Boris Johnson, Unleashed, Is Back in the Game and Trousering a Tidy Sum, To Boot

In which our hero emerges as Falstaff, waiting for his next moment.

AP/Matt Dunham, file
Prime Minister Johnson leaves 10 Downing Street May 25, 2022. AP/Matt Dunham, file

At one point, the book vying with Boris Johnson’s “Unleashed” for the top spot on the British non-fiction chart was a memoir by a comedian, entitled “I Haven’t Been Entirely Honest With You.” This caused the British press a great deal of hilarity — but then again, too, Boris always did make his people laugh.

Luckily he’s one of us fortunate types who don’t really care if people laugh with us or at us, so long as we’ve got a receptive audience and lots of lovely narcissistic fuel. Some politicians feel sad when they’re ejected from Parliament, if they have to go back to some boring job — but politicians who were once journalists feel a sense of relief.

Now the gamekeeper can turn poacher once more; the hunter can run with the fox. Though only 14 years a journalist compared to 23 years a politician Boris Johnson is one of us, in his perfidy and his charm. Like that other great Tory leader and writer Disraeli (another outsider too witty for workaday politics) taking risks kept Boris’ lively mind engaged, finding its ultimate gamble in Brexit; his gift to the British people.

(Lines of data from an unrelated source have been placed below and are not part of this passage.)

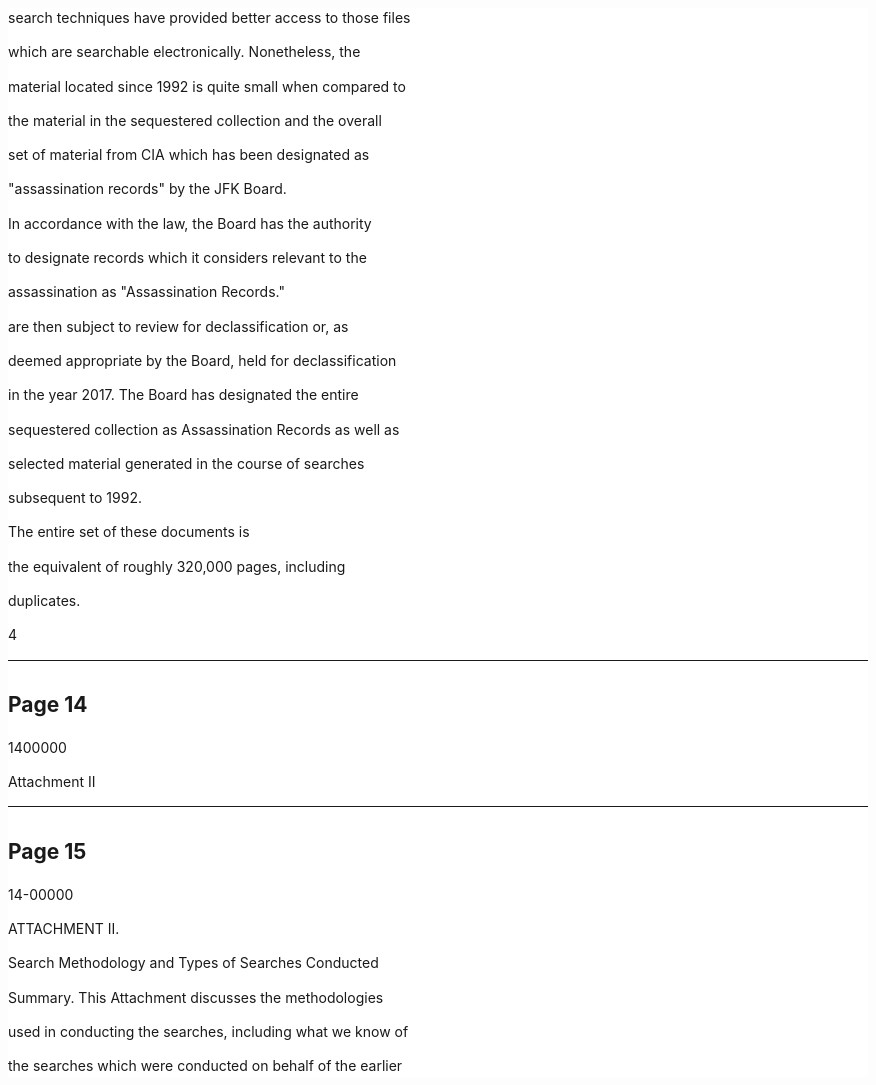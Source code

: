 search techniques have provided better access to those files

which are searchable electronically. Nonetheless, the

material located since 1992 is quite small when compared to

the material in the sequestered collection and the overall

set of material from CIA which has been designated as

"assassination records" by the JFK Board.

In accordance with the law, the Board has the authority

to designate records which it considers relevant to the

assassination as "Assassination Records."

are then subject to review for declassification or, as

deemed appropriate by the Board, held for declassification

in the year 2017. The Board has designated the entire

sequestered collection as Assassination Records as well as

selected material generated in the course of searches

subsequent to 1992.

The entire set of these documents is

the equivalent of roughly 320,000 pages, including

duplicates.

4

---

## Page 14

1400000

Attachment II

---

## Page 15

14-00000

ATTACHMENT II.

Search Methodology and Types of Searches Conducted

Summary. This Attachment discusses the methodologies

used in conducting the searches, including what we know of

the searches which were conducted on behalf of the earlier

Besides Brexit and striding the world stage regularly, though, the Top Job involved lots of policy detail, political navigation and little money — i.e.,  not to the taste of Mr. Toad. When, having been raised as a Communist and still left-wing in many ways, I voted Conservative for the first time in 2019 to get Brexit done, I  was fully aware of what Boris Johnson was.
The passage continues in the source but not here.